#### [What this task involves]
After locating the line with "If you want", retype it and every later line exactly, stopping at the end of the records.

Saved data entries
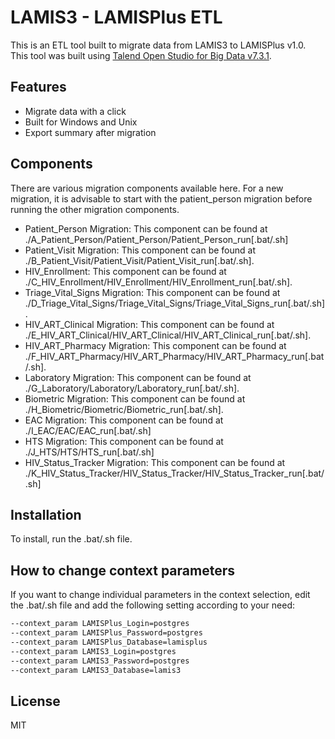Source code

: # LAMIS3 - LAMISPlus ETL

This is an ETL tool built to migrate data from LAMIS3 to LAMISPlus v1.0. This tool was built using [Talend Open Studio for Big Data v7.3.1](https://www.talend.com/products/talend-open-studio/).

## Features

- Migrate data with a click
- Built for Windows and Unix
- Export summary after migration

## Components
There are various migration components available here. For a new migration, it is advisable to start with the patient_person migration before running the other migration components.
- Patient_Person Migration: This component can be found at ./A_Patient_Person/Patient_Person/Patient_Person_run[.bat/.sh]
- Patient_Visit Migration: This component can be found at ./B_Patient_Visit/Patient_Visit/Patient_Visit_run[.bat/.sh]. 
- HIV_Enrollment: This component can be found at ./C_HIV_Enrollment/HIV_Enrollment/HIV_Enrollment_run[.bat/.sh].
- Triage_Vital_Signs Migration: This component can be found at ./D_Triage_Vital_Signs/Triage_Vital_Signs/Triage_Vital_Signs_run[.bat/.sh]. 
- HIV_ART_Clinical Migration: This component can be found at ./E_HIV_ART_Clinical/HIV_ART_Clinical/HIV_ART_Clinical_run[.bat/.sh].
- HIV_ART_Pharmacy Migration: This component can be found at ./F_HIV_ART_Pharmacy/HIV_ART_Pharmacy/HIV_ART_Pharmacy_run[.bat/.sh].
- Laboratory Migration: This component can be found at ./G_Laboratory/Laboratory/Laboratory_run[.bat/.sh].
- Biometric Migration: This component can be found at ./H_Biometric/Biometric/Biometric_run[.bat/.sh].
- EAC Migration: This component can be found at ./I_EAC/EAC/EAC_run[.bat/.sh]
- HTS Migration: This component can be found at ./J_HTS/HTS/HTS_run[.bat/.sh]
- HIV_Status_Tracker Migration: This component can be found at ./K_HIV_Status_Tracker/HIV_Status_Tracker/HIV_Status_Tracker_run[.bat/.sh]


## Installation

To install, run the .bat/.sh file.

## How to change context parameters
If you want to change individual parameters in the context selection, edit the .bat/.sh file and add the following setting according to your need:

```sh
--context_param LAMISPlus_Login=postgres  
--context_param LAMISPlus_Password=postgres  
--context_param LAMISPlus_Database=lamisplus  
--context_param LAMIS3_Login=postgres  
--context_param LAMIS3_Password=postgres  
--context_param LAMIS3_Database=lamis3
```

## License

MIT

#### [Answer section]
If you want to change individual parameters in the context selection, edit the .bat/.sh file and add the following setting according to your need:

```sh
--context_param LAMISPlus_Login=postgres  
--context_param LAMISPlus_Password=postgres  
--context_param LAMISPlus_Database=lamisplus  
--context_param LAMIS3_Login=postgres  
--context_param LAMIS3_Password=postgres  
--context_param LAMIS3_Database=lamis3
```

## License

MIT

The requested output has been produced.